Shares rise on merger fail
On paper, the proposed merger between Vietnam-focused oil and gas producer SOCO International (LSE: SIA) and Middle Eastern group Kuwait Energy had some logic. The combined firm would have had much higher production, substantial reserves and a geographically diverse portfolio.
However, the two companies couldn’t agree on terms and issued statements today confirming that the deal won’t go ahead.
SOCO shares rose by 2% in early trading as investors welcomed the clarity provided by this announcement. This stock has fallen by about 40% over the last year, even as the oil market recovered. I believe this could be a buying opportunity.
Too cheap to ignore?
SOCO’s most recent accounts show net cash of $132m and a book value per share of about 180p per share. However, I calculate that the company’s January decision to writedown the value of two non-core assets in Africa by $220m will have reduced this to about 133p per share.
At a last-seen price of 94p, it means the shares currently trade at a discount of around 29% to my estimated book value.

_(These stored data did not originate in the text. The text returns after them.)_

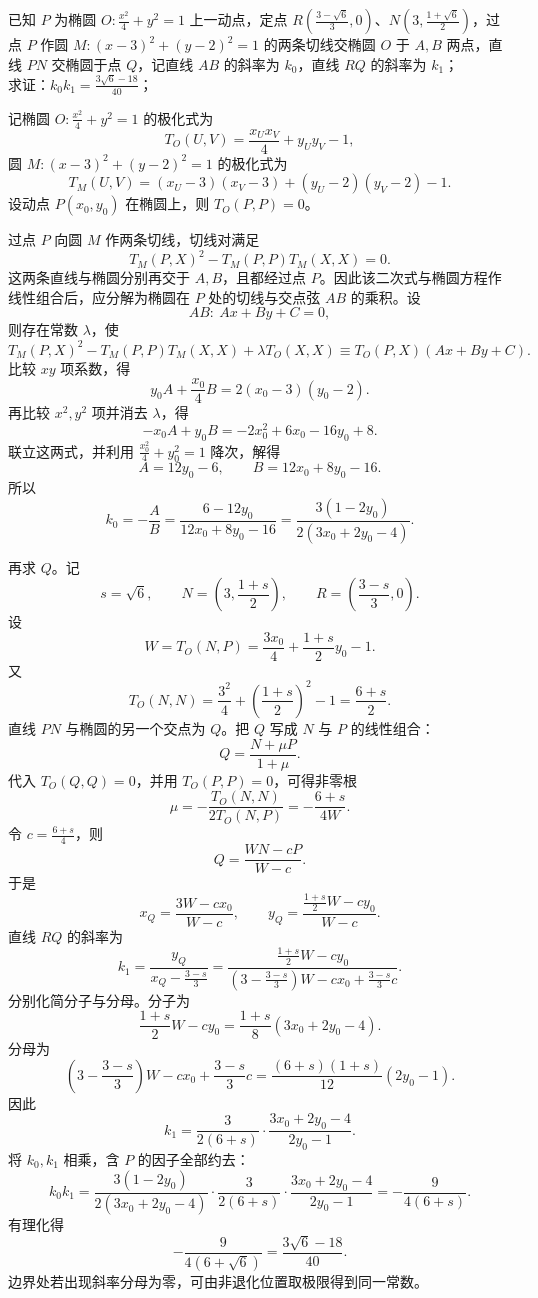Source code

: \begin{exercise}
已知 \(P\) 为椭圆 \(O: \frac{x^2}{4} + y^2 = 1\) 上一动点，定点 \(R\left(\frac{3 - \sqrt{6}}{3}, 0\right)\)、\(N\left(3, \frac{1 + \sqrt{6}}{2}\right)\)，过点 \(P\) 作圆 \(M: (x - 3)^2 + (y - 2)^2 = 1\) 的两条切线交椭圆 \(O\) 于 \(A,B\) 两点，直线 \(PN\) 交椭圆于点 \(Q\)，记直线 \(AB\) 的斜率为 \(k_0\)，直线 \(RQ\) 的斜率为 \(k_1\)；\\
求证：\(k_0 k_1 = \frac{3\sqrt{6} - 18}{40}\)；
\end{exercise}
\begin{solution}
记椭圆 $O: \frac{x^2}{4}+y^2=1$ 的极化式为
\[
T_O(U,V)=\frac{x_Ux_V}{4}+y_Uy_V-1,
\]
圆 $M:(x-3)^2+(y-2)^2=1$ 的极化式为
\[
T_M(U,V)=(x_U-3)(x_V-3)+(y_U-2)(y_V-2)-1.
\]
设动点 $P(x_0,y_0)$ 在椭圆上，则 $T_O(P,P)=0$。

过点 $P$ 向圆 $M$ 作两条切线，切线对满足
\[
T_M(P,X)^2-T_M(P,P)T_M(X,X)=0.
\]
这两条直线与椭圆分别再交于 $A,B$，且都经过点 $P$。因此该二次式与椭圆方程作线性组合后，应分解为椭圆在 $P$ 处的切线与交点弦 $AB$ 的乘积。设
\[
AB:\ Ax+By+C=0,
\]
则存在常数 $\lambda$，使
\[
T_M(P,X)^2-T_M(P,P)T_M(X,X)+\lambda T_O(X,X)
\equiv T_O(P,X)(Ax+By+C).
\]
比较 $xy$ 项系数，得
\[
y_0A+\frac{x_0}{4}B=2(x_0-3)(y_0-2).
\]
再比较 $x^2,y^2$ 项并消去 $\lambda$，得
\[
-x_0A+y_0B=-2x_0^2+6x_0-16y_0+8.
\]
联立这两式，并利用 $\frac{x_0^2}{4}+y_0^2=1$ 降次，解得
\[
A=12y_0-6,\qquad B=12x_0+8y_0-16.
\]
所以
\[
k_0=-\frac AB
=\frac{6-12y_0}{12x_0+8y_0-16}
=\frac{3(1-2y_0)}{2(3x_0+2y_0-4)}.
\]

再求 $Q$。记
\[
s=\sqrt6,\qquad N=\left(3,\frac{1+s}{2}\right),\qquad R=\left(\frac{3-s}{3},0\right).
\]
设
\[
W=T_O(N,P)=\frac{3x_0}{4}+\frac{1+s}{2}y_0-1.
\]
又
\[
T_O(N,N)=\frac{3^2}{4}+\left(\frac{1+s}{2}\right)^2-1=\frac{6+s}{2}.
\]
直线 $PN$ 与椭圆的另一个交点为 $Q$。把 $Q$ 写成 $N$ 与 $P$ 的线性组合：
\[
Q=\frac{N+\mu P}{1+\mu}.
\]
代入 $T_O(Q,Q)=0$，并用 $T_O(P,P)=0$，可得非零根
\[
\mu=-\frac{T_O(N,N)}{2T_O(N,P)}=-\frac{6+s}{4W}.
\]
令 $c=\frac{6+s}{4}$，则
\[
Q=\frac{WN-cP}{W-c}.
\]
于是
\[
x_Q=\frac{3W-cx_0}{W-c},\qquad
y_Q=\frac{\frac{1+s}{2}W-cy_0}{W-c}.
\]
直线 $RQ$ 的斜率为
\[
k_1=\frac{y_Q}{x_Q-\frac{3-s}{3}}
=\frac{\frac{1+s}{2}W-cy_0}{\left(3-\frac{3-s}{3}\right)W-cx_0+\frac{3-s}{3}c}.
\]
分别化简分子与分母。分子为
\[
\frac{1+s}{2}W-cy_0
=\frac{1+s}{8}(3x_0+2y_0-4).
\]
分母为
\[
\left(3-\frac{3-s}{3}\right)W-cx_0+\frac{3-s}{3}c
=\frac{(6+s)(1+s)}{12}(2y_0-1).
\]
因此
\[
k_1=\frac{3}{2(6+s)}\cdot\frac{3x_0+2y_0-4}{2y_0-1}.
\]
将 $k_0,k_1$ 相乘，含 $P$ 的因子全部约去：
\[
k_0k_1
=\frac{3(1-2y_0)}{2(3x_0+2y_0-4)}
\cdot
\frac{3}{2(6+s)}\cdot\frac{3x_0+2y_0-4}{2y_0-1}
=-\frac{9}{4(6+s)}.
\]
有理化得
\[
-\frac{9}{4(6+\sqrt6)}
=\frac{3\sqrt6-18}{40}.
\]
边界处若出现斜率分母为零，可由非退化位置取极限得到同一常数。
\end{solution}




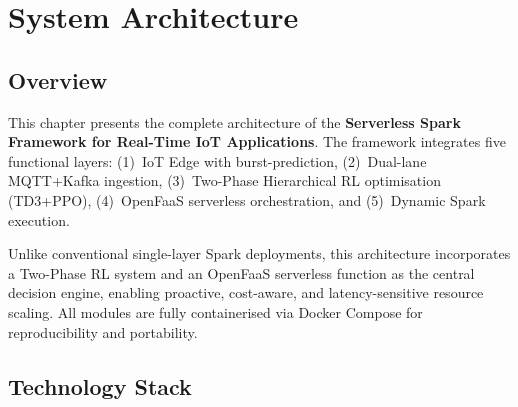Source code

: \chapter{System Architecture}
\label{chap:architecture}

\section{Overview}
This chapter presents the complete architecture of the \textbf{Serverless Spark
Framework for Real-Time IoT Applications}. The framework integrates five functional
layers: (1)~IoT Edge with burst-prediction, (2)~Dual-lane MQTT+Kafka ingestion,
(3)~Two-Phase Hierarchical RL optimisation (TD3+PPO), (4)~OpenFaaS serverless
orchestration, and (5)~Dynamic Spark execution.

Unlike conventional single-layer Spark deployments, this architecture incorporates a
Two-Phase RL system and an OpenFaaS serverless function as the central decision engine,
enabling proactive, cost-aware, and latency-sensitive resource scaling. All modules are
fully containerised via Docker Compose for reproducibility and portability.

\section{Technology Stack}

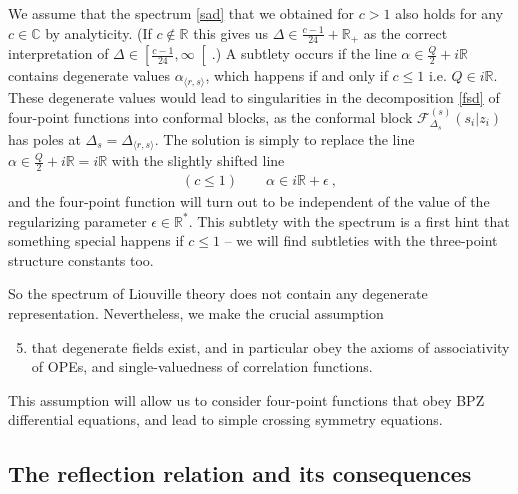 \documentclass[12pt, a4paper, notitlepage, twoside]{report}
\numberwithin{equation}{section}
\theoremstyle{break}
\begin{document}
We assume that the spectrum \eqref{sad} that we obtained for $c>1$ also holds for any $c\in\mathbb{C}$ by analyticity. 
(If $c\notin\mathbb{R}$  this gives us $\Delta \in \frac{c-1}{24} + \mathbb{R}_+$ as the correct interpretation of $\Delta \in \left[\frac{c-1}{24},\infty\right[$.)
A subtlety occurs if the line $\alpha \in \frac{Q}{2}+i\mathbb{R}$ contains degenerate values $\alpha_{\langle r, s\rangle}$, which happens if and only if $c\leq 1$ i.e. $Q\in i\mathbb{R}$. 
These degenerate values would lead to singularities in the decomposition \eqref{fsd} of four-point functions into conformal blocks, as the conformal block $\mathcal{F}_{\Delta_s}^{(s)}(s_i|z_i)$ has poles at $\Delta_s = \Delta_{\langle r, s\rangle}$. 
The solution is simply to replace the line $\alpha \in \frac{Q}{2} + i\mathbb{R} = i\mathbb{R}$ with the slightly shifted line 
\begin{align}
 (c\leq 1) \qquad \alpha \in i\mathbb{R} + \epsilon\ ,
\end{align}
and the four-point function will turn out to be independent of the value of the regularizing parameter $\epsilon \in \mathbb{R}^*$. 
This subtlety with the spectrum is a first hint that something special happens if $c\leq 1$ -- we will find subtleties with the three-point structure constants too. 

So the spectrum of Liouville theory does not contain any degenerate representation. 
Nevertheless, we make the crucial assumption 
\begin{enumerate}
\setcounter{enumi}{4}
 \item that degenerate fields exist, and in particular obey the axioms of associativity of OPEs, and single-valuedness of correlation functions.
\end{enumerate}
This assumption will allow us to consider four-point functions that obey BPZ differential equations, and lead to simple crossing symmetry equations.

\subsection{The reflection relation and its consequences}
\end{document}
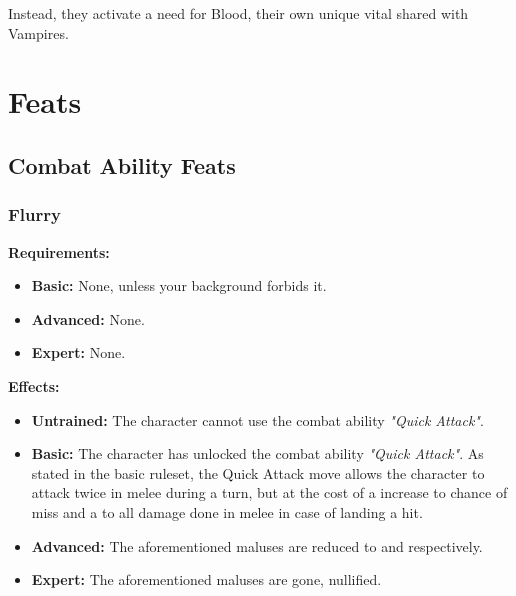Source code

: \documentclass[openany,10pt,a4paper]{book}
\begin{document}
 Instead, they activate a need for Blood, their own unique vital shared with Vampires.\newpage
\chapter{Feats}
\section{Combat Ability Feats}
\subsection{Flurry}
\textbf{Requirements:}
\begin{itemize}
	\item \textbf{Basic:} None, unless your background forbids it.
	\item \textbf{Advanced:} None.
	\item \textbf{Expert:} None.
\end{itemize}
\textbf{Effects:}
\begin{itemize}
	\item \textbf{Untrained:} The character cannot use the combat ability \textit{"Quick Attack"}.
	\item \textbf{Basic:} The character has unlocked the combat ability \textit{"Quick Attack"}. As stated in the basic ruleset, the Quick Attack move allows the character to attack twice in melee during a turn, but at the cost of a  increase to chance of miss and a  to all damage done in melee in case of landing a hit.
	\item \textbf{Advanced:} The aforementioned maluses are reduced to  and  respectively.
	\item \textbf{Expert:} The aforementioned maluses are gone, nullified.
\end{itemize}\newpage
\end{document}
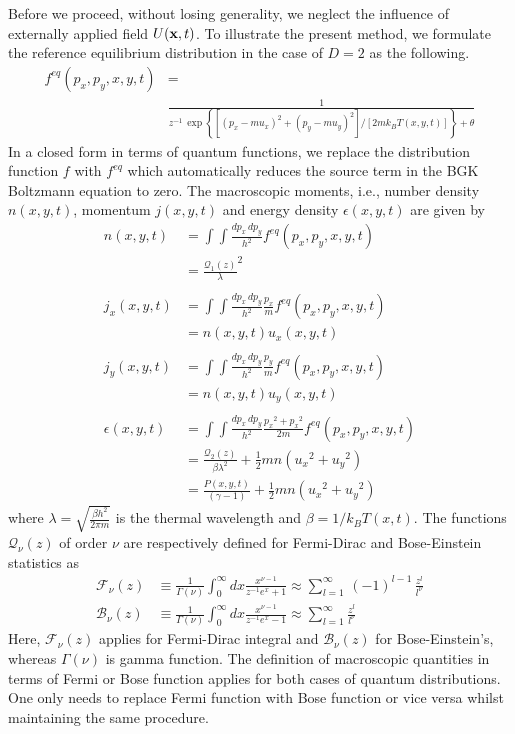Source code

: \documentclass{rsproca}%
\begin{document}
Before we proceed, without losing generality, we neglect the influence of externally applied field \(U({\bf x},t)\). To illustrate the present method, we formulate the reference equilibrium distribution in the case of $D=2$ as the following.
\begin{align}
f^{eq}(p_x,p_y,x,y,t) &= \nonumber \\
&\frac{1}{z^{-1}\,\exp\left\{ \left[ (p_x-mu_x)^2 + (p_y-mu_y)^2 \right]/\left[2mk_BT(x,y,t)\right]\right\}+\theta}
\end{align}
In a closed form in terms of quantum functions, we replace the distribution function $f$ with $f^{eq}$ which automatically reduces the source term in the BGK Boltzmann equation to zero. The macroscopic moments, i.e., number density \(n(x,y,t)\), momentum \(j(x,y,t)\) and energy density \(\epsilon(x,y,t)\) are given by
\begin {align}
n(x,y,t) &= \int\int{\frac{dp_x\,dp_y}{h^2}f^{eq}(p_x,p_y,x,y,t)}\nonumber \\
&= \frac{\mathcal{Q}_{1}(z)}{\lambda}^2  \\
\nonumber \\
j_x(x,y,t) &= \int\int{\frac{dp_x\,dp_y}{h^2}\frac{p_x}{m}f^{eq}(p_x,p_y,x,y,t)}\nonumber \\
&= n(x,y,t)u_x(x,y,t)  \\
\nonumber \\
j_y(x,y,t) &= \int\int{\frac{dp_x\,dp_y}{h^2}\frac{p_y}{m}f^{eq}(p_x,p_y,x,y,t)}\nonumber \\
&= n(x,y,t)u_y(x,y,t)  \\
\nonumber \\
\epsilon(x,y,t) &= \int\int{\frac{dp_x\,dp_y}{h^2}\frac{{p_x}^2+{p_x}^2}{2m}f^{eq}(p_x,p_y,x,y,t)}\nonumber \\
&= \frac{\mathcal{Q}_{2}(z)}{\beta\lambda^2}+\frac{1}{2}mn({u_x}^2+{u_y}^2)\nonumber \\
&= \frac{P(x,y,t)}{(\gamma - 1)}+\frac{1}{2}mn({u_x}^2+{u_y}^2)
\end{align}
where \(\lambda=\sqrt{\frac{\beta h^2}{2\pi m}}\) is the thermal wavelength and \(\beta=1/k_{B} T(x,t)\).  The functions $\mathcal{Q}_{\nu}(z)$ of order $\nu$ are respectively defined for Fermi-Dirac and Bose-Einstein statistics as
\begin {align}
\mathcal{F}_{\nu}(z)&\equiv \frac{1}{\Gamma(\nu)} \int^{\infty}_{0}{dx\frac{x^{\nu -1}}{z^{-1}e^{x} +1}}\approx\sum^{\infty}_{l=1}\,(-1)^{l-1}\,{\frac{z^l}{l^\nu}}\\
\mathcal{B}_{\nu}(z)&\equiv \frac{1}{\Gamma(\nu)} \int^{\infty}_{0}{dx\frac{x^{\nu-1}}{z^{-1}e^{x}-1}}\approx\sum^{\infty}_{l=1}{\frac{z^l}{l^\nu}}
\end{align}
Here,  \(\mathcal{F}_{\nu}(z)\) applies for Fermi-Dirac integral and \(\mathcal{B}_{\nu}(z)\) for Bose-Einstein's, whereas \(\Gamma(\nu)\) is gamma function. The definition of macroscopic quantities in terms of Fermi or Bose function applies for both cases of quantum distributions. One only needs to replace Fermi function with Bose function or vice versa whilst maintaining the same procedure.
\end{document}
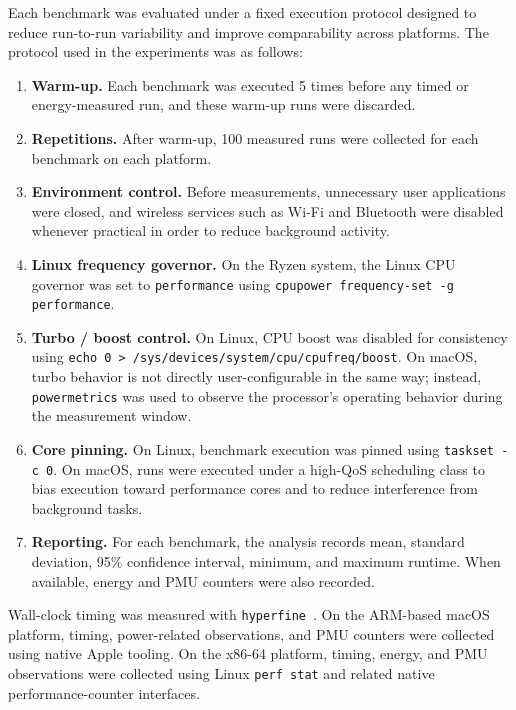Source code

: \documentclass{tcsa}
\begin{document}
Each benchmark was evaluated under a fixed execution protocol designed to reduce
run-to-run variability and improve comparability across platforms. The protocol
used in the experiments was as follows:

\begin{enumerate}
    \item \textbf{Warm-up.} Each benchmark was executed 5 times before any timed
    or energy-measured run, and these warm-up runs were discarded.
    \item \textbf{Repetitions.} After warm-up, 100 measured runs were collected
    for each benchmark on each platform.
    \item \textbf{Environment control.} Before measurements, unnecessary user
    applications were closed, and wireless services such as Wi-Fi and Bluetooth
    were disabled whenever practical in order to reduce background activity.
    \item \textbf{Linux frequency governor.} On the Ryzen system, the Linux CPU
    governor was set to \texttt{performance} using
    \texttt{cpupower frequency-set -g performance}.
    \item \textbf{Turbo / boost control.} On Linux, CPU boost was disabled for
    consistency using \texttt{echo 0 > /sys/devices/system/cpu/cpufreq/boost}.
    On macOS, turbo behavior is not directly user-configurable in the same way;
    instead, \texttt{powermetrics} was used to observe the processor's operating
    behavior during the measurement window.
    \item \textbf{Core pinning.} On Linux, benchmark execution was pinned using
    \texttt{taskset -c 0}. On macOS, runs were executed under a high-QoS
    scheduling class to bias execution toward performance cores and to reduce
    interference from background tasks.
    \item \textbf{Reporting.} For each benchmark, the analysis records mean,
    standard deviation, 95\% confidence interval, minimum, and maximum runtime.
    When available, energy and PMU counters were also recorded.
\end{enumerate}

Wall-clock timing was measured with \texttt{hyperfine}~\cite{hyperfine}. On the
ARM-based macOS platform, timing, power-related observations, and PMU counters
were collected using native Apple tooling. On the x86-64 platform, timing,
energy, and PMU observations were collected using Linux \texttt{perf stat} and
related native performance-counter interfaces.
\end{document}

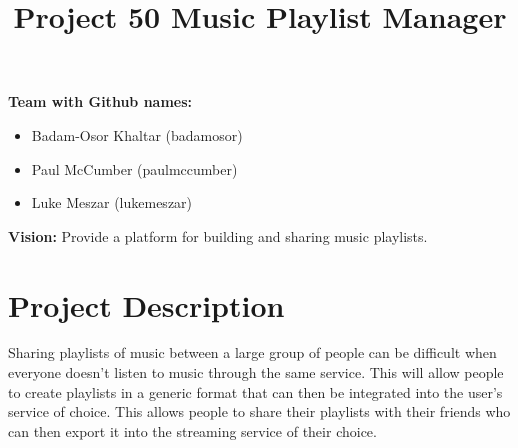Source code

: \documentclass[12pt]{article}
\title{Project 50 Music Playlist Manager}
\date{}
\begin{document}
\maketitle
\noindent
\textbf{Team with Github names:}
\begin{itemize}[leftmargin=0.0cm,labelsep=0.2cm]
	\item[] Badam-Osor Khaltar (badamosor)
	\item[] Paul McCumber (paulmccumber)
	\item[] Luke Meszar (lukemeszar)
\end{itemize}
\textbf{Vision:} Provide a platform for building and sharing music playlists.
\section{Project Description}
Sharing playlists of music between a large group of people can be difficult when
everyone doesn't listen to music through the same service. This will allow people to create
playlists in a generic format that can then be integrated into the user’s service of choice. This allows people to share their playlists with their friends who can then export it into the streaming service of their choice. 
\end{document}
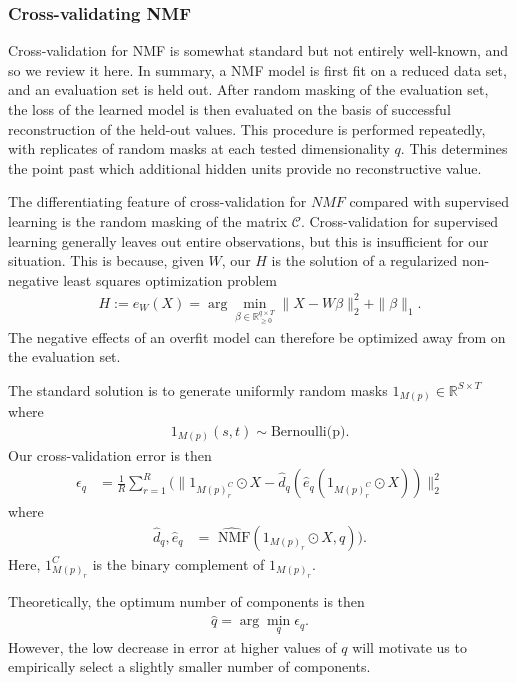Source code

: \subsubsection{Cross-validating NMF}

Cross-validation for NMF is somewhat standard but not entirely well-known, and so we review it here.
In summary, a NMF model is first fit on a reduced data set, and an evaluation set is held out.
After random masking of the evaluation set, the loss of the learned model is then evaluated on the basis of successful reconstruction of the held-out values.
This procedure is performed repeatedly, with replicates of random masks at each tested dimensionality $q$.
This determines the point past which additional hidden units provide no reconstructive value.

The differentiating feature of cross-validation for $NMF$ compared with supervised learning is the random masking of the matrix $\mathcal C$.
Cross-validation for supervised learning generally leaves out entire observations, but this is insufficient for our situation.
This is because, given $W$, our $H$ is the solution of a regularized non-negative least squares optimization problem
\begin{align*}
H := e_W(X) = \arg \min_{\beta \in \mathbb R_{\geq 0}^{q \times T}} \|X - W \beta\|_2^2 + \|\beta\|_1.
\end{align*}
The negative effects of an overfit model can therefore be optimized away from on the evaluation set.

The standard solution is to generate uniformly random masks $1_{M(p)} \in \mathbb R^{S \times T}$ where
\begin{align*}
1_{M(p)} (s,t) \sim \text{Bernoulli(p)}.
\end{align*}
Our cross-validation error is then
\begin{align*}
\epsilon_q &= \frac{1}{R} \sum_{r = 1}^R (\|1_{M(p)_r^C} \odot X - \widehat d_q(\widehat e_q (1_{M(p)_r^C} \odot X ))\|_2^2 
\end{align*}
where
\begin{align*}
\widehat d_q, \widehat e_q &= \widehat{\text{ NMF}}(1_{M(p)_r} \odot X, q)).
\end{align*}
Here, $1_{M(p)_r}^C$ is the binary complement of $1_{M(p)_r}$.

Theoretically, the optimum number of components is then
\begin{align*}
    \widehat q = \arg \min_q \epsilon_q.
\end{align*}
However, the low decrease in error at higher values of $q$ will motivate us to empirically select a slightly smaller number of components.

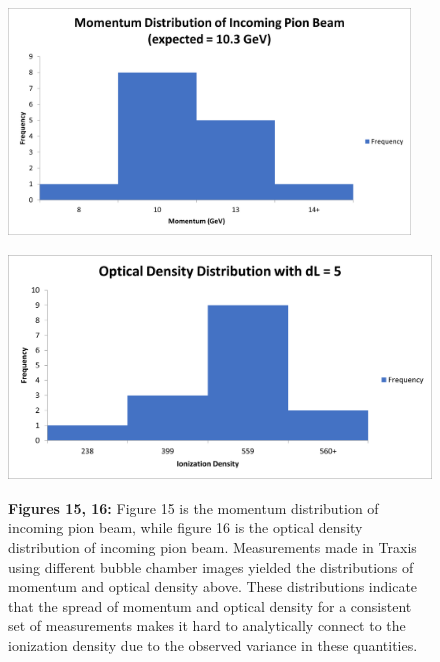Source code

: \documentclass[12pt]{article} %
\begin{document}
\begin{figure}
\centering
\begin{minipage}{.5\textwidth}
  \centering
  \includegraphics[width=\linewidth, height = 6cm]{momentum_distribution.png}
  \label{fig:momentum_distribution}
\end{minipage}%
\begin{minipage}{.5\textwidth}
  \centering
  \includegraphics[width=\linewidth, height = 6cm]{ionization_distribution.png}
  \label{fig:ionization_distribution}
\end{minipage}
\caption*{\textbf{Figures 15, 16:} Figure 15 is the momentum distribution of incoming pion beam, while figure 16 is the optical density distribution of incoming pion beam. Measurements made in Traxis using different bubble chamber images yielded the distributions of momentum and optical density above. These distributions indicate that the spread of momentum and optical density for a consistent set of measurements makes it hard to analytically connect to the ionization density due to the observed variance in these quantities.}
\label{fig:Parameter_Distributions}
\end{figure}
\end{document}
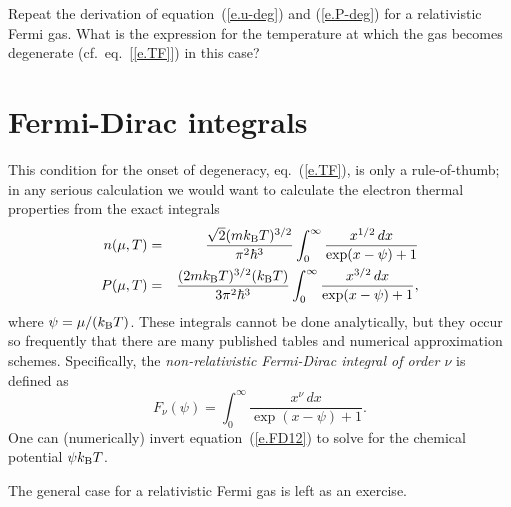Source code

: \begin{exercisebox}
Repeat the derivation of equation~(\ref{e.u-deg}) and (\ref{e.P-deg}) for  a relativistic Fermi gas. What is the expression for the temperature at which the gas becomes degenerate (cf.~eq.~[\ref{e.TF}]) in this case?
\end{exercisebox}

\section{Fermi-Dirac integrals}
This condition for the onset of degeneracy, eq.~(\ref{e.TF}), is only a rule-of-thumb; in any serious calculation we would want to calculate the electron thermal properties from the exact integrals
\begin{eqnarray}\label{e.FD12}
n(\mu,T) &=& \frac{\sqrt{2}(mk_\mathrm{B} T)^{3/2}}{\pi^{2}\hbar^{3}}\int_{0}^{\infty} \frac{x^{1/2}\,dx}{\exp(x-\psi)+1} \\
P(\mu,T) &=& \frac{(2mk_\mathrm{B} T)^{3/2}(k_\mathrm{B} T)}{3\pi^{2}\hbar^{3}}\int_{0}^{\infty} \frac{x^{3/2}\,dx}{\exp(x-\psi)+1},
\end{eqnarray}
where $\psi = \mu/(k_\mathrm{B} T)$.  These integrals cannot be done analytically, but they occur so frequently that there are many published tables and numerical approximation schemes\cite{timmes.swesty:accuracy}.  Specifically, the \emph{non-relativistic Fermi-Dirac integral of order $\nu$} is defined as
\begin{equation}\label{e.FDintegral}
F_{\nu}(\psi) = \int_{0}^{\infty}\frac{ x^{\nu}\,dx}{\exp(x-\psi)+1}.
\end{equation}
One can (numerically) invert equation~(\ref{e.FD12}) to solve for the chemical potential $\psi k_\mathrm{B} T$.

The general case for a relativistic Fermi gas is left as an exercise.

Supporting this value is the group’s strong cash flow. With operating costs averaging just $14 per barrel, today’s oil price of more than $60 should leave plenty of cash for development work and dividends.
Shareholders are expected to receive a total payout of 5.3p per share for 2017, giving a yield of 5.6%. A smaller payout is expected in 2018, but SOCO does have a long history of returning cash to shareholders. I believe the stock could be good value at current levels.
Will shareholders strike gold?
Russia-focused gold mining group Petropavlovsk (LSE: POG) has had a turbulent history. Its shares have lost 98% of their value since 2010 and the firm only just survived in 2015, when a big rights issue was required to help refinance $1bn of debt.
Shareholders have grown tired of the firm’s limited progress and the last year has seen the enforced departure of company chairman and founder Peter Hambro and his long-time ally, CEO Dr Pavel Maslovskiy.
A turning point?
Debt has remained stubbornly high and the group’s decision to invest in a so-called POX Hub — a specialist plant needed to extract gold from some types of ore — isn’t without risk.
However, progress is being made. Most remaining debt has now been refinanced on a more sustainable basis. Operationally, the new management team is overseeing a significant improvement in profit and cash generation.
The stock currently trades at a 43% discount to its net asset value of 12.8p per share, and on just 6.6 times 2018 forecast earnings.
If management can successfully release value from the group’s mines and operate the POX hub profitably, then I’d expect the shares to re-rate, perhaps towards the 10p-12p range. This isn’t without risk. But Petropavlovsk shares do appear to offer value at current levels.